***** Provided records

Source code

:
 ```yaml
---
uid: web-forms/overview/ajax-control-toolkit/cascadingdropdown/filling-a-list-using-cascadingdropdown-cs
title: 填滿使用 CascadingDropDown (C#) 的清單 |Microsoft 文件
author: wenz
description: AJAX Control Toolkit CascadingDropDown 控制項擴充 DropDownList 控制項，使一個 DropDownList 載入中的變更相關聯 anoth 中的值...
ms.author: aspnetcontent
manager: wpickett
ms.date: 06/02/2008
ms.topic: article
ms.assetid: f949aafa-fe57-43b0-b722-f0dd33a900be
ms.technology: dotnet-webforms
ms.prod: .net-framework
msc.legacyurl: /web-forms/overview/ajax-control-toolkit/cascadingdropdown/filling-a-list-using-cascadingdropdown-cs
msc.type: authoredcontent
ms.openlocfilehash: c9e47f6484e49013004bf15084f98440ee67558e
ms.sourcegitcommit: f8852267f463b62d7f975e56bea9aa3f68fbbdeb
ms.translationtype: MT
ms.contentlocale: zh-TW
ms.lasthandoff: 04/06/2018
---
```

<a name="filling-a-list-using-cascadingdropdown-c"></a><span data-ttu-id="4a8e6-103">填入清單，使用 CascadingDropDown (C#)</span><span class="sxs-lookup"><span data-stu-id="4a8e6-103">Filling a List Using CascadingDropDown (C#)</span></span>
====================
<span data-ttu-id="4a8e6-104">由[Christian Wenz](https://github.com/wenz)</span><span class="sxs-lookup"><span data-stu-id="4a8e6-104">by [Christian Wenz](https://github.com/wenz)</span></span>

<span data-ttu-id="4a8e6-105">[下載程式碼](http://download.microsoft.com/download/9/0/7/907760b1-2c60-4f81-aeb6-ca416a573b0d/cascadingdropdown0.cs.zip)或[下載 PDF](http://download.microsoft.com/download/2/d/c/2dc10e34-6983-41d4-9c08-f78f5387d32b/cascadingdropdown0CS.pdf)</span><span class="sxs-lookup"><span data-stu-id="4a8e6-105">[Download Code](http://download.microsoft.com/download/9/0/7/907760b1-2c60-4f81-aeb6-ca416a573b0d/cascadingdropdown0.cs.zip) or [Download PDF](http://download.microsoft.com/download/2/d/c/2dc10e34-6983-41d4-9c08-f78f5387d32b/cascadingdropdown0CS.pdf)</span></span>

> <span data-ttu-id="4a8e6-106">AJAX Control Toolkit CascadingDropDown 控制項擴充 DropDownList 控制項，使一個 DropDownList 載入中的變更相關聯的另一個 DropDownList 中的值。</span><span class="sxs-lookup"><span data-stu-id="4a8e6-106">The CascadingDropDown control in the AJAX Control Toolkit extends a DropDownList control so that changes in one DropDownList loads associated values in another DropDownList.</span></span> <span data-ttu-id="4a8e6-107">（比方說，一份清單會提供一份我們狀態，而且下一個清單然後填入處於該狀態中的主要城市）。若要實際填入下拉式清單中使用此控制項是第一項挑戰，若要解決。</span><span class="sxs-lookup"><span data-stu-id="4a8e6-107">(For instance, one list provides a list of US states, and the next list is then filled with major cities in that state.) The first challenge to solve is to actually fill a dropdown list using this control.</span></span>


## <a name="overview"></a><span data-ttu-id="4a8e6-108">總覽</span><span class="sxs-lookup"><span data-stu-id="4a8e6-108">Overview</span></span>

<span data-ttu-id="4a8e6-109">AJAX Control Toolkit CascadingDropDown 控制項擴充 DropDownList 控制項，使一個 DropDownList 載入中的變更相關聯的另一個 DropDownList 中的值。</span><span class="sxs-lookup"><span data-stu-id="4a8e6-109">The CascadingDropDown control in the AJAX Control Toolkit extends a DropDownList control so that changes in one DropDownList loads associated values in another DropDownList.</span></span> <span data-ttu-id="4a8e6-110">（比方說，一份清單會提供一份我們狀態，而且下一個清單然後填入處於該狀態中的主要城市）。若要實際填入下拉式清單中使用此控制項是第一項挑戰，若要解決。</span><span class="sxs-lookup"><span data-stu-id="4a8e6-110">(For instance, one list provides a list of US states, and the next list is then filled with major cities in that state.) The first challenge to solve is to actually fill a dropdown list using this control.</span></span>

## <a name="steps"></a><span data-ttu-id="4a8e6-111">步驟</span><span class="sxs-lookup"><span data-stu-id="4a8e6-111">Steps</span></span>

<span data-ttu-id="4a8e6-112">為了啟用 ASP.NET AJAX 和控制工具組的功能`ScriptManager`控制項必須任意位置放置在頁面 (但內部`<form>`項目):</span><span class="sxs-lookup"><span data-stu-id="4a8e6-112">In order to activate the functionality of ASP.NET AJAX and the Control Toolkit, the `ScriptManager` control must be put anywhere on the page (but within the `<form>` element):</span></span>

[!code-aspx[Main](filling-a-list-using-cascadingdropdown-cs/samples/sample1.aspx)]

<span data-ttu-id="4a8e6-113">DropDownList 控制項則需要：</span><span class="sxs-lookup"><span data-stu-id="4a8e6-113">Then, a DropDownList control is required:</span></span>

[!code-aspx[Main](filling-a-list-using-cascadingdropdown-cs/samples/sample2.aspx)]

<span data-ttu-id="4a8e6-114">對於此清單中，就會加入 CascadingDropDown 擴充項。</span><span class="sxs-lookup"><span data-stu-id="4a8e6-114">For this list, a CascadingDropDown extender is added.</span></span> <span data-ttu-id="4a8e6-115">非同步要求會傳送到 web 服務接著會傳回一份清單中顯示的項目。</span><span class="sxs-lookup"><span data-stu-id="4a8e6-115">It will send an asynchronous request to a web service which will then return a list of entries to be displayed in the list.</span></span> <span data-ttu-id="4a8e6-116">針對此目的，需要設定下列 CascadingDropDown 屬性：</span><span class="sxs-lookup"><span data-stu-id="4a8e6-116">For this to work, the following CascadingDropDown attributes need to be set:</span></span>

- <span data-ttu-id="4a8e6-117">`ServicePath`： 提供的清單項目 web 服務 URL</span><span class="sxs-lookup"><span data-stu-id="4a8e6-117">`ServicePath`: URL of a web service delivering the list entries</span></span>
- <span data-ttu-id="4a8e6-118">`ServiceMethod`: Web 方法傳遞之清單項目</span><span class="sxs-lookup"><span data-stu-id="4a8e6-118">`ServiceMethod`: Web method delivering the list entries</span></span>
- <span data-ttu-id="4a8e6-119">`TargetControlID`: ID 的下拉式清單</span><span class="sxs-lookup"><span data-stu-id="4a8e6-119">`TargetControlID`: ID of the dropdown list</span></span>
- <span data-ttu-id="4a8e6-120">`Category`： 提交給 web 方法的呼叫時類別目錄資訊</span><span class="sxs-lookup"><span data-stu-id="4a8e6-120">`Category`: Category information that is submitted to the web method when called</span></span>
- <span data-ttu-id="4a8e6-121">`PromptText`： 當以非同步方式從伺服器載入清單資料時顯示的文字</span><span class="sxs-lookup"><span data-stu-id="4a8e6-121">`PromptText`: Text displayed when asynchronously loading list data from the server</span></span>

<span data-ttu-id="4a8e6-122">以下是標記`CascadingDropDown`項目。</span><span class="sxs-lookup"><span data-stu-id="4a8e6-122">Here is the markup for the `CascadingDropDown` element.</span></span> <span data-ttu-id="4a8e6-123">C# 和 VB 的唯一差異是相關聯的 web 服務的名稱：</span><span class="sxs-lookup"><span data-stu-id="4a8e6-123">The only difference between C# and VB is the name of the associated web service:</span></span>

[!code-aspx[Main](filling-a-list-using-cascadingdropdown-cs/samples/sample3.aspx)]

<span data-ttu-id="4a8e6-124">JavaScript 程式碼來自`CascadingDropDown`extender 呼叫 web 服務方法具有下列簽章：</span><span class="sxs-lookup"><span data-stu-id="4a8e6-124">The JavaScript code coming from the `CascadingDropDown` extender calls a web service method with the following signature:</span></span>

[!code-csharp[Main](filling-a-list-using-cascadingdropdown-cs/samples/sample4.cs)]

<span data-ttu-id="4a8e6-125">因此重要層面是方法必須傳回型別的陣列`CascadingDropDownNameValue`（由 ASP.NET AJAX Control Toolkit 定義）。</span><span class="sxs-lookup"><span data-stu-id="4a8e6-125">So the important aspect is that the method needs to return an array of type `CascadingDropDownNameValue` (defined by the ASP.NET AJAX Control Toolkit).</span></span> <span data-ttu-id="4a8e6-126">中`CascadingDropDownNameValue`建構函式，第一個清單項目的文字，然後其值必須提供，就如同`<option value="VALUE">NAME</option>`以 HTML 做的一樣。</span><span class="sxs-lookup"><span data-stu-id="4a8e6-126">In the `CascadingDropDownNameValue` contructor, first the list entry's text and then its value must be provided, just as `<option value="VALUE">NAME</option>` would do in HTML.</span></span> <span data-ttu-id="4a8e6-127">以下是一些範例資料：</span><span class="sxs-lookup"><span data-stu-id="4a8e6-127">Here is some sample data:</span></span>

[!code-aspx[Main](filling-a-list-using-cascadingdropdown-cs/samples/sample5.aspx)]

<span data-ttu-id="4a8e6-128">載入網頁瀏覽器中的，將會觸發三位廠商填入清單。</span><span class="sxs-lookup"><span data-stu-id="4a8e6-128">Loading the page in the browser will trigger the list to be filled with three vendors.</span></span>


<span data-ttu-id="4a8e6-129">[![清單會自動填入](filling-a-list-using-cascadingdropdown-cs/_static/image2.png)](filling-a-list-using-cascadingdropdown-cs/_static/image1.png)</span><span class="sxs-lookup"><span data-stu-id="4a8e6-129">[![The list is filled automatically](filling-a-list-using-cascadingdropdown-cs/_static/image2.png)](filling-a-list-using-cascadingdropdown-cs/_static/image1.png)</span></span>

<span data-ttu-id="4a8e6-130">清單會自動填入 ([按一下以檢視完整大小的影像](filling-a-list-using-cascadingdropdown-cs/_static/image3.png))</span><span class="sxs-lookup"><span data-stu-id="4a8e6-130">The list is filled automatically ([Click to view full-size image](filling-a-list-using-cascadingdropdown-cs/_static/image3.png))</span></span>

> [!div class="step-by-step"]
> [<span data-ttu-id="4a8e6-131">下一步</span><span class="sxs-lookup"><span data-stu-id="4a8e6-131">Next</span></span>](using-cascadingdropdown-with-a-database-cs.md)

**********

• **Exercise instructions**
How many lines of the listing above hold the string "instance"? Answer with the number alone.

• **Answer to the exercise**
2